* _Provided records_
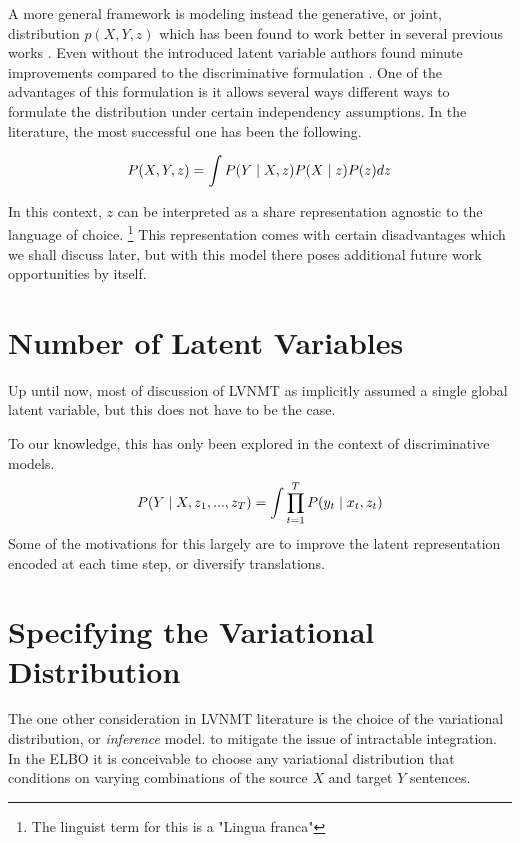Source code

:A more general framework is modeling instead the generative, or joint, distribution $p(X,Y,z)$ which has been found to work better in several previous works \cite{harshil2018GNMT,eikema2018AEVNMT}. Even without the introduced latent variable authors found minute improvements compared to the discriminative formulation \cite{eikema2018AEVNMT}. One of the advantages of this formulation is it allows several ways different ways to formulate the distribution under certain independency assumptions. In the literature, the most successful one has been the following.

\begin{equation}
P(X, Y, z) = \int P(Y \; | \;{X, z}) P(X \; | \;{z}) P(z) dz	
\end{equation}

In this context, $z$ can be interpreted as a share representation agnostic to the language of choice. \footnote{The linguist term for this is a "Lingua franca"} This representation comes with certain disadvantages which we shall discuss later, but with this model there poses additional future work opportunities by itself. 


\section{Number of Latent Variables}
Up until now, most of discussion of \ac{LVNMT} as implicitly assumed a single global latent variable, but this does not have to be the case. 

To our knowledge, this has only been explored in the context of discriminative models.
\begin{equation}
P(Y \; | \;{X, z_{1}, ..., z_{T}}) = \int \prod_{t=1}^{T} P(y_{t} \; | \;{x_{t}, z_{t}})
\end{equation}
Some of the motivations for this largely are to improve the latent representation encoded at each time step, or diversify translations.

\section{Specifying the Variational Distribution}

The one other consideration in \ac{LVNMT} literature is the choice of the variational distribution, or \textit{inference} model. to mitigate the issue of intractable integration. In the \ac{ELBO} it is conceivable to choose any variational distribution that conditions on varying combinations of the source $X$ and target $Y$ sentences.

==

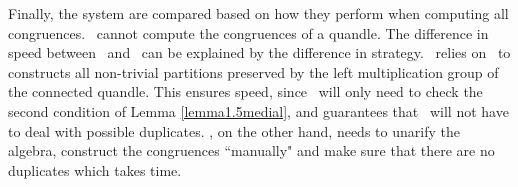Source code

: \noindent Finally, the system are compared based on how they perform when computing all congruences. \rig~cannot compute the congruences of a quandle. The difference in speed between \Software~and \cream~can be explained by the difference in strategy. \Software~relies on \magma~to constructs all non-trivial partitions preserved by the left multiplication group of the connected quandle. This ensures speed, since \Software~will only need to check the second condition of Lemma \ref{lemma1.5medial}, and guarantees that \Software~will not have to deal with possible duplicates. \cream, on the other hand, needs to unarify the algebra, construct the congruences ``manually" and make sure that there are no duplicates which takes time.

* _Exercise requirements_
From the records above, copy every line that holds the word "compared".

* _Written solution_
:A more general framework is modeling instead the generative, or joint, distribution $p(X,Y,z)$ which has been found to work better in several previous works \cite{harshil2018GNMT,eikema2018AEVNMT}. Even without the introduced latent variable authors found minute improvements compared to the discriminative formulation \cite{eikema2018AEVNMT}. One of the advantages of this formulation is it allows several ways different ways to formulate the distribution under certain independency assumptions. In the literature, the most successful one has been the following.
: \noindent Finally, the system are compared based on how they perform when computing all congruences. \rig~cannot compute the congruences of a quandle. The difference in speed between \Software~and \cream~can be explained by the difference in strategy. \Software~relies on \magma~to constructs all non-trivial partitions preserved by the left multiplication group of the connected quandle. This ensures speed, since \Software~will only need to check the second condition of Lemma \ref{lemma1.5medial}, and guarantees that \Software~will not have to deal with possible duplicates. \cream, on the other hand, needs to unarify the algebra, construct the congruences ``manually" and make sure that there are no duplicates which takes time.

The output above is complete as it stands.